Segment Open

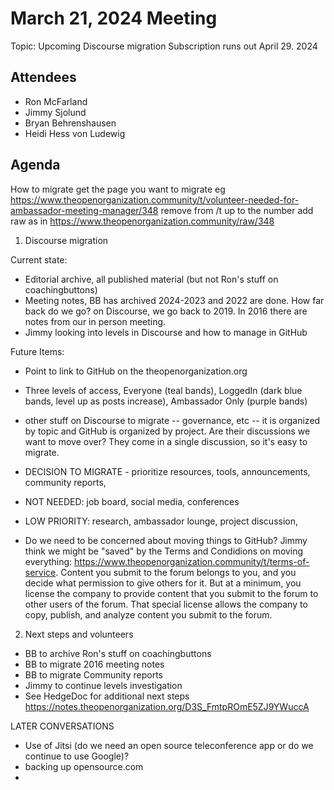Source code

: # March 21, 2024 Meeting

Topic: Upcoming Discourse migration 
Subscription runs out April 29. 2024 


## Attendees 

* Ron McFarland
* Jimmy Sjolund
* Bryan Behrenshausen
* Heidi Hess von Ludewig 

## Agenda

How to migrate
get the page you want to migrate
eg https://www.theopenorganization.community/t/volunteer-needed-for-ambassador-meeting-manager/348
remove from /t up to the number
add raw
as in https://www.theopenorganization.community/raw/348

1. Discourse migration

Current state: 
- Editorial archive, all published material (but not Ron's stuff on coachingbuttons)
- Meeting notes, BB has archived 2024-2023 and 2022 are done. How far back do we go? on Discourse, we go back to 2019. In 2016 there are notes from our in person meeting.
- Jimmy looking into levels in Discourse and how to manage in GitHub

  
Future Items: 

- Point to link to GitHub on the theopenorganization.org
- Three levels of access, Everyone (teal bands), LoggedIn (dark blue bands, level up as posts increase), Ambassador Only (purple bands)
- other stuff on Discourse to migrate -- governance, etc -- it is organized by topic and GitHub is organized by project. Are their discussions we want to move over? They come in a single discussion, so it's easy to migrate.
- DECISION TO MIGRATE - prioritize resources, tools, announcements, community reports, 
- NOT NEEDED: job board, social media, conferences 
- LOW PRIORITY: research, ambassador lounge, project discussion, 

- Do we need to be concerned about moving things to GitHub? Jimmy think we might be "saved" by the Terms and Condidions on moving everything: https://www.theopenorganization.community/t/terms-of-service. Content you submit to the forum belongs to you, and you decide what permission to give others for it. But at a minimum, you license the company to provide content that you submit to the forum to other users of the forum. That special license allows the company to copy, publish, and analyze content you submit to the forum.


2. Next steps and volunteers
- BB to archive Ron's stuff on coachingbuttons
- BB to migrate 2016 meeting notes
- BB to migrate Community reports 
- Jimmy to continue levels investigation
- See HedgeDoc for additional next steps https://notes.theopenorganization.org/D3S_FmtpROmE5ZJ9YWuccA

LATER CONVERSATIONS
- Use of Jitsi (do we need an open source teleconference app or do we continue to use Google)?
- backing up opensource.com
- 




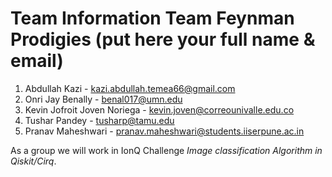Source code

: # Team Information Team Feynman Prodigies (put here your full name & email)

1. Abdullah Kazi - kazi.abdullah.temea66@gmail.com
2. Onri Jay Benally - benal017@umn.edu
3. Kevin Jofroit Joven Noriega - kevin.joven@correounivalle.edu.co
4. Tushar Pandey - tusharp@tamu.edu
5. Pranav Maheshwari - pranav.maheshwari@students.iiserpune.ac.in

As a group we will work in IonQ Challenge *Image classification Algorithm in Qiskit/Cirq*.


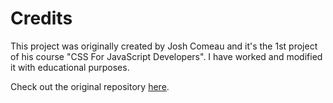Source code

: # Credits

This project was originally created by Josh Comeau and it's the 1st project of his course "CSS For JavaScript
Developers". I have worked and modified it with educational purposes.

Check out the original repository [here](https://github.com/css-for-js/sole-and-ankle-v2).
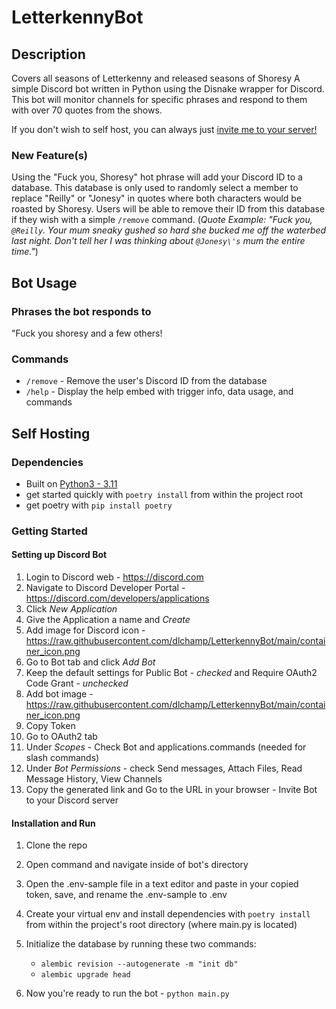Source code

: # LetterkennyBot

## Description

Covers all seasons of Letterkenny and released seasons of Shoresy
A simple Discord bot written in Python using the Disnake wrapper for Discord.  This bot will monitor channels for specific phrases and respond to them with over 70 quotes from the shows.

If you don't wish to self host, you can always just [invite me to your server!](https://discord.com/api/oauth2/authorize?client_id=873640710480486451&permissions=109568&scope=bot%20applications.commands)

### New Feature(s)
Using the "Fuck you, Shoresy" hot phrase will add your Discord ID to a database. This database is only used to randomly select a member to replace "Reilly" or "Jonesy" in quotes where both characters would be roasted by Shoresy.
Users will be able to remove their ID from this database if they wish with a simple `/remove` command.
(*Quote Example: "Fuck you, `@Reilly`. Your mum sneaky gushed so hard she bucked me off the waterbed last night. Don\'t tell her I was thinking about `@Jonesy\'s` mum the entire time."*)


## Bot Usage

### Phrases the bot responds to
"Fuck you shoresy and a few others!

### Commands
 - `/remove` - Remove the user's Discord ID from the database
 - `/help` - Display the help embed with trigger info, data usage, and commands

## Self Hosting

### Dependencies

* Built on [Python3 - 3.11](https://www.python.org/downloads/)
* get started quickly with `poetry install` from within the project root
* get poetry with `pip install poetry`

### Getting Started

#### Setting up Discord Bot
1. Login to Discord web - https://discord.com
2. Navigate to Discord Developer Portal - https://discord.com/developers/applications
3. Click *New Application*
4. Give the Application a name and *Create*
5. Add image for Discord icon - https://raw.githubusercontent.com/dlchamp/LetterkennyBot/main/container_icon.png
6. Go to Bot tab and click *Add Bot*
7. Keep the default settings for Public Bot - *checked* and Require OAuth2 Code Grant - *unchecked*
8. Add bot image - https://raw.githubusercontent.com/dlchamp/LetterkennyBot/main/container_icon.png
9. Copy Token
10. Go to OAuth2 tab
11. Under *Scopes* - Check Bot and applications.commands (needed for slash commands)
12. Under *Bot Permissions* - check Send messages, Attach Files, Read Message History, View Channels
13. Copy the generated link and Go to the URL in your browser - Invite Bot to your Discord server


#### Installation and Run
1. Clone the repo
2. Open command and navigate inside of bot's directory
3. Open the .env-sample file in a text editor and paste in your copied token, save, and rename the .env-sample to .env
5. Create your virtual env and install dependencies with `poetry install` from within the project's root directory (where main.py is located)
6. Initialize the database by running these two commands:
    - `alembic revision --autogenerate -m "init db"`
    - `alembic upgrade head`

7.  Now you're ready to run the bot - `python main.py`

Segment Closed

**Required action**
Pictures stay out; the entries above are to be output exactly as given.

**Result of this task**
Source code

: # March 21, 2024 Meeting

Topic: Upcoming Discourse migration 
Subscription runs out April 29. 2024 


## Attendees 

* Ron McFarland
* Jimmy Sjolund
* Bryan Behrenshausen
* Heidi Hess von Ludewig 

## Agenda

How to migrate
get the page you want to migrate
eg https://www.theopenorganization.community/t/volunteer-needed-for-ambassador-meeting-manager/348
remove from /t up to the number
add raw
as in https://www.theopenorganization.community/raw/348

1. Discourse migration

Current state: 
- Editorial archive, all published material (but not Ron's stuff on coachingbuttons)
- Meeting notes, BB has archived 2024-2023 and 2022 are done. How far back do we go? on Discourse, we go back to 2019. In 2016 there are notes from our in person meeting.
- Jimmy looking into levels in Discourse and how to manage in GitHub

  
Future Items: 

- Point to link to GitHub on the theopenorganization.org
- Three levels of access, Everyone (teal bands), LoggedIn (dark blue bands, level up as posts increase), Ambassador Only (purple bands)
- other stuff on Discourse to migrate -- governance, etc -- it is organized by topic and GitHub is organized by project. Are their discussions we want to move over? They come in a single discussion, so it's easy to migrate.
- DECISION TO MIGRATE - prioritize resources, tools, announcements, community reports, 
- NOT NEEDED: job board, social media, conferences 
- LOW PRIORITY: research, ambassador lounge, project discussion, 

- Do we need to be concerned about moving things to GitHub? Jimmy think we might be "saved" by the Terms and Condidions on moving everything: https://www.theopenorganization.community/t/terms-of-service. Content you submit to the forum belongs to you, and you decide what permission to give others for it. But at a minimum, you license the company to provide content that you submit to the forum to other users of the forum. That special license allows the company to copy, publish, and analyze content you submit to the forum.


2. Next steps and volunteers
- BB to archive Ron's stuff on coachingbuttons
- BB to migrate 2016 meeting notes
- BB to migrate Community reports 
- Jimmy to continue levels investigation
- See HedgeDoc for additional next steps https://notes.theopenorganization.org/D3S_FmtpROmE5ZJ9YWuccA

LATER CONVERSATIONS
- Use of Jitsi (do we need an open source teleconference app or do we continue to use Google)?
- backing up opensource.com
- 




Source code

: # Team Information Team Feynman Prodigies (put here your full name & email)

1. Abdullah Kazi - kazi.abdullah.temea66@gmail.com
2. Onri Jay Benally - benal017@umn.edu
3. Kevin Jofroit Joven Noriega - kevin.joven@correounivalle.edu.co
4. Tushar Pandey - tusharp@tamu.edu
5. Pranav Maheshwari - pranav.maheshwari@students.iiserpune.ac.in

As a group we will work in IonQ Challenge *Image classification Algorithm in Qiskit/Cirq*.


Source code

: # Credits

This project was originally created by Josh Comeau and it's the 1st project of his course "CSS For JavaScript
Developers". I have worked and modified it with educational purposes.

Check out the original repository [here](https://github.com/css-for-js/sole-and-ankle-v2).
Source code

: # LetterkennyBot

## Description

Covers all seasons of Letterkenny and released seasons of Shoresy
A simple Discord bot written in Python using the Disnake wrapper for Discord.  This bot will monitor channels for specific phrases and respond to them with over 70 quotes from the shows.

If you don't wish to self host, you can always just [invite me to your server!](https://discord.com/api/oauth2/authorize?client_id=873640710480486451&permissions=109568&scope=bot%20applications.commands)

### New Feature(s)
Using the "Fuck you, Shoresy" hot phrase will add your Discord ID to a database. This database is only used to randomly select a member to replace "Reilly" or "Jonesy" in quotes where both characters would be roasted by Shoresy.
Users will be able to remove their ID from this database if they wish with a simple `/remove` command.
(*Quote Example: "Fuck you, `@Reilly`. Your mum sneaky gushed so hard she bucked me off the waterbed last night. Don\'t tell her I was thinking about `@Jonesy\'s` mum the entire time."*)


## Bot Usage

### Phrases the bot responds to
"Fuck you shoresy and a few others!

### Commands
 - `/remove` - Remove the user's Discord ID from the database
 - `/help` - Display the help embed with trigger info, data usage, and commands

## Self Hosting

### Dependencies

* Built on [Python3 - 3.11](https://www.python.org/downloads/)
* get started quickly with `poetry install` from within the project root
* get poetry with `pip install poetry`

### Getting Started

#### Setting up Discord Bot
1. Login to Discord web - https://discord.com
2. Navigate to Discord Developer Portal - https://discord.com/developers/applications
3. Click *New Application*
4. Give the Application a name and *Create*
5. Add image for Discord icon - https://raw.githubusercontent.com/dlchamp/LetterkennyBot/main/container_icon.png
6. Go to Bot tab and click *Add Bot*
7. Keep the default settings for Public Bot - *checked* and Require OAuth2 Code Grant - *unchecked*
8. Add bot image - https://raw.githubusercontent.com/dlchamp/LetterkennyBot/main/container_icon.png
9. Copy Token
10. Go to OAuth2 tab
11. Under *Scopes* - Check Bot and applications.commands (needed for slash commands)
12. Under *Bot Permissions* - check Send messages, Attach Files, Read Message History, View Channels
13. Copy the generated link and Go to the URL in your browser - Invite Bot to your Discord server


#### Installation and Run
1. Clone the repo
2. Open command and navigate inside of bot's directory
3. Open the .env-sample file in a text editor and paste in your copied token, save, and rename the .env-sample to .env
5. Create your virtual env and install dependencies with `poetry install` from within the project's root directory (where main.py is located)
6. Initialize the database by running these two commands:
    - `alembic revision --autogenerate -m "init db"`
    - `alembic upgrade head`

7.  Now you're ready to run the bot - `python main.py`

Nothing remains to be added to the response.